[Records drawn from a dataset]
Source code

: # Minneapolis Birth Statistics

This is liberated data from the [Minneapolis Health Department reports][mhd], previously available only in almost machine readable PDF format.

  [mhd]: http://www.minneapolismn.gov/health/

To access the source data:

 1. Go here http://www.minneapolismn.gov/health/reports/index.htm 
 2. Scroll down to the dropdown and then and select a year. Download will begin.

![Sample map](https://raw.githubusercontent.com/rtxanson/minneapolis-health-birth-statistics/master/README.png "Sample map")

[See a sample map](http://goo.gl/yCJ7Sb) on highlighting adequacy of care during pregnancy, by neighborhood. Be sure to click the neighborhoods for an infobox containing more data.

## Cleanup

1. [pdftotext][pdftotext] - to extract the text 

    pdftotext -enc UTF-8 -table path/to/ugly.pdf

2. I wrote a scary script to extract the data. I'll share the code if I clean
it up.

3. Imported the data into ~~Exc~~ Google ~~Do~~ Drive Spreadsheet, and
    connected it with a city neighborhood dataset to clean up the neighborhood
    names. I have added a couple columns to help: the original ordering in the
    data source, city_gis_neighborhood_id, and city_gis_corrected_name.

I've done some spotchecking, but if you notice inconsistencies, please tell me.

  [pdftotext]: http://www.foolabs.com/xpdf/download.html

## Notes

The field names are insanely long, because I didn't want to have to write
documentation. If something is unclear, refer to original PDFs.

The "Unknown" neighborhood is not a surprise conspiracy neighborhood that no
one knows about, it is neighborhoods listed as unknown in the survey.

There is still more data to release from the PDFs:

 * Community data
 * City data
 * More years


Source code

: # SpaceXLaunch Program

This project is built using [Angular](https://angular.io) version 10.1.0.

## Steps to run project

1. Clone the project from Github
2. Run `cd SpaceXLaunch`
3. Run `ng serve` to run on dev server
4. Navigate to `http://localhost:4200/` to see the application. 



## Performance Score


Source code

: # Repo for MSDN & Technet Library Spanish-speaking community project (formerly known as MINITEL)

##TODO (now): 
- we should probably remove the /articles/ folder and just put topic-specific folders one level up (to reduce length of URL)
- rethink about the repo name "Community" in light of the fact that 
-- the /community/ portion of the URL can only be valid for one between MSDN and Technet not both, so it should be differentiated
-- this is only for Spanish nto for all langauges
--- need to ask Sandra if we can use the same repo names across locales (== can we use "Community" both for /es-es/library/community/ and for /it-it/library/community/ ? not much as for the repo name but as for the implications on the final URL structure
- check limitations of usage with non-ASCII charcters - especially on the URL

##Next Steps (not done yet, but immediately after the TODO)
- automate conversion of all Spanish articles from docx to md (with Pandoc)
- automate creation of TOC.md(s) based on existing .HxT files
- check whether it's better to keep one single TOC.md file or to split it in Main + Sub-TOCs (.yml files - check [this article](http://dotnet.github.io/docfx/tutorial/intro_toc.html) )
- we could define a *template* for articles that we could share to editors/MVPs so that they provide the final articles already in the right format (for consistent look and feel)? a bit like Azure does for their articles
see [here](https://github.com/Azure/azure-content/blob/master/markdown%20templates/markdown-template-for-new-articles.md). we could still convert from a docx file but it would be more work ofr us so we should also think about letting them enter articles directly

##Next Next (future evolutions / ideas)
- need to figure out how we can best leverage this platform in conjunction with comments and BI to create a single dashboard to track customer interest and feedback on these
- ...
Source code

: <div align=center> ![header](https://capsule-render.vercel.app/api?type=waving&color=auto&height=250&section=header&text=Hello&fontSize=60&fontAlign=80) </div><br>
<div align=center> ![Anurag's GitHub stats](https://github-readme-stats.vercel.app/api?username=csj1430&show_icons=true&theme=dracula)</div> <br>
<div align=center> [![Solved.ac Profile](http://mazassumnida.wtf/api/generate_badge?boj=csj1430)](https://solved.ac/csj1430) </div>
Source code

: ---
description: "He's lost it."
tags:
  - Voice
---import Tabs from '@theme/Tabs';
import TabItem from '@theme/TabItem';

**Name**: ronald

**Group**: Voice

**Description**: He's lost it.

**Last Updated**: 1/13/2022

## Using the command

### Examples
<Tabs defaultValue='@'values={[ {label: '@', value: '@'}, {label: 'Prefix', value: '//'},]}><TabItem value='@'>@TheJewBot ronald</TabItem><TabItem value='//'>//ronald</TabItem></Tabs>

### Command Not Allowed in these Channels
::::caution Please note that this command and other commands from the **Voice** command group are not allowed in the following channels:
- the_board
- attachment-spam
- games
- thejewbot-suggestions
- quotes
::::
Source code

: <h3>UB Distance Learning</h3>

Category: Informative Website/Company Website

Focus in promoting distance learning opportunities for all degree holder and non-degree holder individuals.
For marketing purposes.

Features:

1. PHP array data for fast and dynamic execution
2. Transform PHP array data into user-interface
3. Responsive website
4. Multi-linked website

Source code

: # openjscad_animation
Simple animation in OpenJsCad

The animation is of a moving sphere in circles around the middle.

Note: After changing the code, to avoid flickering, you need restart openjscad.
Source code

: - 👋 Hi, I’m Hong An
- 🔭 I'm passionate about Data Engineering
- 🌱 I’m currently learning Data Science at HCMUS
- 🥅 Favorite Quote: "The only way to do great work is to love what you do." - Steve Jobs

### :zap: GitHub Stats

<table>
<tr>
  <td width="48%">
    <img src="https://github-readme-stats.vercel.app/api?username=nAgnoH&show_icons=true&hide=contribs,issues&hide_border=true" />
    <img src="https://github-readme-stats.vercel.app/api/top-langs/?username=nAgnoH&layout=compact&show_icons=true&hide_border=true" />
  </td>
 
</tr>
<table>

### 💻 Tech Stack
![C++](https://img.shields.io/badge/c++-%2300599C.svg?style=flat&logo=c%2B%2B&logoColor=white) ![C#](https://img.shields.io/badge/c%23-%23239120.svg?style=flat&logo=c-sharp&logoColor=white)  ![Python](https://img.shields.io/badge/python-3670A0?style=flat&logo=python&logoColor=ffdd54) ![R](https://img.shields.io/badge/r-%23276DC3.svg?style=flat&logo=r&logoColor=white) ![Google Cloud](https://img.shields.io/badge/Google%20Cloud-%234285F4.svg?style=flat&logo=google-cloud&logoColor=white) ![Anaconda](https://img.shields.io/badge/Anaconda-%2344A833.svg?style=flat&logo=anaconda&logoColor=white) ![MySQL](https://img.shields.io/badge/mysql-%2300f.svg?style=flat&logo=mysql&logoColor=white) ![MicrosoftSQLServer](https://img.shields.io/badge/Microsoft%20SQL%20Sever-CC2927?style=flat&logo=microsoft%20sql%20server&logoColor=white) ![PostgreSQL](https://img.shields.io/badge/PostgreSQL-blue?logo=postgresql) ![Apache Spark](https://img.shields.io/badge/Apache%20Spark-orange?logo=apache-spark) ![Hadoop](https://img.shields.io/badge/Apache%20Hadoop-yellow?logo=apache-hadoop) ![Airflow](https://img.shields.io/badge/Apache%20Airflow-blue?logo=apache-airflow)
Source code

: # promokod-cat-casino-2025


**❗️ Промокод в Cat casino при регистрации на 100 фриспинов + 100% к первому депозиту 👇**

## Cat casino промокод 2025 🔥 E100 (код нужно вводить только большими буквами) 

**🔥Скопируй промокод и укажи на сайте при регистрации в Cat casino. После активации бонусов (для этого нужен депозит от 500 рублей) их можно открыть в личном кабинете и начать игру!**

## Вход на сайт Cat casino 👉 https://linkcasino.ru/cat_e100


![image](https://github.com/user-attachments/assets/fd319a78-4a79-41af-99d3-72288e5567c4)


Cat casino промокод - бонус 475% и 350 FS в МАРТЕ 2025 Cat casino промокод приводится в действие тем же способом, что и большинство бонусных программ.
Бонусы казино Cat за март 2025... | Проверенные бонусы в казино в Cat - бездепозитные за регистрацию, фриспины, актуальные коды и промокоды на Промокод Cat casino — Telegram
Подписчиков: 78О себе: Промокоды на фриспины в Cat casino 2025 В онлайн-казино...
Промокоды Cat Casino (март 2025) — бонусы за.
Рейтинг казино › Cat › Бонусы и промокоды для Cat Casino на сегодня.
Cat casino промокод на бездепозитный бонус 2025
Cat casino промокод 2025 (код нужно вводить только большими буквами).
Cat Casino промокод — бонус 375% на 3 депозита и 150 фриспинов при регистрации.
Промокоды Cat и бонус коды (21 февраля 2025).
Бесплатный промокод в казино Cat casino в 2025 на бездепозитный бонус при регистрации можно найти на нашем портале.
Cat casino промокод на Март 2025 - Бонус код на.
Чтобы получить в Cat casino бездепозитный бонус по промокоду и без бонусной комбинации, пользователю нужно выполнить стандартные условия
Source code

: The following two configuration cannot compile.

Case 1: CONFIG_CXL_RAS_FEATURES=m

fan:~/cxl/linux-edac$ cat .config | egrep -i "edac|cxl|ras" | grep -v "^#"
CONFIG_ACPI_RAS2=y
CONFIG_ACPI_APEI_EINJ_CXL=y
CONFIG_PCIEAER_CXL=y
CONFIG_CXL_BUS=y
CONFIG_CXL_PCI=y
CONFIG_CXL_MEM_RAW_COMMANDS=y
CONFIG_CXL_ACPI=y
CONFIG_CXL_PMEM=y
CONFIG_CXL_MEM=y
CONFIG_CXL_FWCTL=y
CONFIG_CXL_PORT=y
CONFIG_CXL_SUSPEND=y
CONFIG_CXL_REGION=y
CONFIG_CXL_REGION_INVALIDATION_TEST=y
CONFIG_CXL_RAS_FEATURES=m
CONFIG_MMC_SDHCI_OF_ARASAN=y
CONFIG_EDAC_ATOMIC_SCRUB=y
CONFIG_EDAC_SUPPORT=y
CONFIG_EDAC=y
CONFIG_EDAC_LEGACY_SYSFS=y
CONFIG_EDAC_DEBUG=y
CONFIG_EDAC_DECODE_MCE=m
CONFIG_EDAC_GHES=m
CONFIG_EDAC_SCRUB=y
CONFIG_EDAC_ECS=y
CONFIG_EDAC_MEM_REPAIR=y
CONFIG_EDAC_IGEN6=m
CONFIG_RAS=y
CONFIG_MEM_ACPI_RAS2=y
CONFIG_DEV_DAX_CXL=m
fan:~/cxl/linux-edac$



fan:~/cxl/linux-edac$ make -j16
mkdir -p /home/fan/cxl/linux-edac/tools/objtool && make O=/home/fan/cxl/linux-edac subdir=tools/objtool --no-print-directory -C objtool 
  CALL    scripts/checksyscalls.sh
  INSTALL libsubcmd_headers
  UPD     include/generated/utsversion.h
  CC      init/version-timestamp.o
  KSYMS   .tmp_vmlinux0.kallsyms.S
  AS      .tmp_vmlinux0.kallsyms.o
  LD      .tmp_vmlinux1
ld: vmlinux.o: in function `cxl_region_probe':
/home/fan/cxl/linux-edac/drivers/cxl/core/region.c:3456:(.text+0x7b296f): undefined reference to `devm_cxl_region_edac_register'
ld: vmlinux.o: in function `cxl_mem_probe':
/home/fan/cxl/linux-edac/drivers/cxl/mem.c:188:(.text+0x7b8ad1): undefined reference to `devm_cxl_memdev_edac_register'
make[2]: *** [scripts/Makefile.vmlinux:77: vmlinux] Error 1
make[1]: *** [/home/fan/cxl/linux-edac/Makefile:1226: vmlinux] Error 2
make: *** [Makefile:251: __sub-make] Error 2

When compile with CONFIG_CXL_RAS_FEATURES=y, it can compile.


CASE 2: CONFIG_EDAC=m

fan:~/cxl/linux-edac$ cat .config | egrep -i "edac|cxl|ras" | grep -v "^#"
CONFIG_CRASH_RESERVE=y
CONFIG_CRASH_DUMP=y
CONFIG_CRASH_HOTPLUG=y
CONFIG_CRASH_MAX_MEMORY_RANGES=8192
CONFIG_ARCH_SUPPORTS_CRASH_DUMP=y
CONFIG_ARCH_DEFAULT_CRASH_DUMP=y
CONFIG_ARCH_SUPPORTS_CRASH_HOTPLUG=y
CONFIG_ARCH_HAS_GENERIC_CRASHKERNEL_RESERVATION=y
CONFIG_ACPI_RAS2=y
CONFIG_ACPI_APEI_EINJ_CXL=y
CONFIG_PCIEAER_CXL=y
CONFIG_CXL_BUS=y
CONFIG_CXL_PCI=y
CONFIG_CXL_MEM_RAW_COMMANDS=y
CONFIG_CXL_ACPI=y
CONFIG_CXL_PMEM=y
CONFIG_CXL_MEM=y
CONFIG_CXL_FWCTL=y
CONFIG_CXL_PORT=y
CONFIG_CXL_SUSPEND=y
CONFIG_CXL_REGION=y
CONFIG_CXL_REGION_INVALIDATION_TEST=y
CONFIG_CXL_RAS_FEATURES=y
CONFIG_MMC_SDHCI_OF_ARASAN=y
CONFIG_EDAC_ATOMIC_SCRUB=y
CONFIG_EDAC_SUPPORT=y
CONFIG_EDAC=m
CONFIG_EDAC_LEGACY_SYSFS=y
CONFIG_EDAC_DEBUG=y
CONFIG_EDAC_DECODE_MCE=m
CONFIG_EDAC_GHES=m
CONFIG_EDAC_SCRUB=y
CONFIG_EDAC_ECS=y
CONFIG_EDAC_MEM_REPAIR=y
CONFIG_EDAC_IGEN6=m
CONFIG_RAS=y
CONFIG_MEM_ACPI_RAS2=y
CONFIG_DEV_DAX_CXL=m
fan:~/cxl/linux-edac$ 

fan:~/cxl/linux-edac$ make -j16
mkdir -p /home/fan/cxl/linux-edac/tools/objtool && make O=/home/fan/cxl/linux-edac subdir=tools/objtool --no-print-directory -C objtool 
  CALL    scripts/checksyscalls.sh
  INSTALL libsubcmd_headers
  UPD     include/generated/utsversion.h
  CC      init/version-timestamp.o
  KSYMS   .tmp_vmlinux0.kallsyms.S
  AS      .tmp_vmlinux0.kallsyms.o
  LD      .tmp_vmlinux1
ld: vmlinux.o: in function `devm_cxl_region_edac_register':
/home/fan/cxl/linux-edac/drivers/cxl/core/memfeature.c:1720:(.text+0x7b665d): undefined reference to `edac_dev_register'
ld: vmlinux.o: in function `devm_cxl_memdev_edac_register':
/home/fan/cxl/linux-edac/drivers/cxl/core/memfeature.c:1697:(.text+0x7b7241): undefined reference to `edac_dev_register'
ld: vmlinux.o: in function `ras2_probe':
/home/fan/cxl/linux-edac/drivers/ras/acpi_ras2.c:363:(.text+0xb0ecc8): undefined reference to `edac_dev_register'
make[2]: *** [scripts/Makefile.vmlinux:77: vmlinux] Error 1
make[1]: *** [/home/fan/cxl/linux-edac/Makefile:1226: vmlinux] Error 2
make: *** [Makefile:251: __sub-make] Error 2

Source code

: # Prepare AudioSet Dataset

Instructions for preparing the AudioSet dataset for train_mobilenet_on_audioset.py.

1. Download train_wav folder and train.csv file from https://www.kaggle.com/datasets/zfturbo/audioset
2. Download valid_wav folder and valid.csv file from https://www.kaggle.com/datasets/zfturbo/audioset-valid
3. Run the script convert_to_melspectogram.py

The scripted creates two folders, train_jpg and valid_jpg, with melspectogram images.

- PROBLEM TO WORK ON:
Could you retype exactly the lines above, starting at the line that contains "-- this is only" and ending at the line that contains "- we could define", and nothing more?

- OUTPUT FOR THIS EXERCISE:
-- this is only for Spanish nto for all langauges
--- need to ask Sandra if we can use the same repo names across locales (== can we use "Community" both for /es-es/library/community/ and for /it-it/library/community/ ? not much as for the repo name but as for the implications on the final URL structure
- check limitations of usage with non-ASCII charcters - especially on the URL

##Next Steps (not done yet, but immediately after the TODO)
- automate conversion of all Spanish articles from docx to md (with Pandoc)
- automate creation of TOC.md(s) based on existing .HxT files
- check whether it's better to keep one single TOC.md file or to split it in Main + Sub-TOCs (.yml files - check [this article](http://dotnet.github.io/docfx/tutorial/intro_toc.html) )
- we could define a *template* for articles that we could share to editors/MVPs so that they provide the final articles already in the right format (for consistent look and feel)? a bit like Azure does for their articles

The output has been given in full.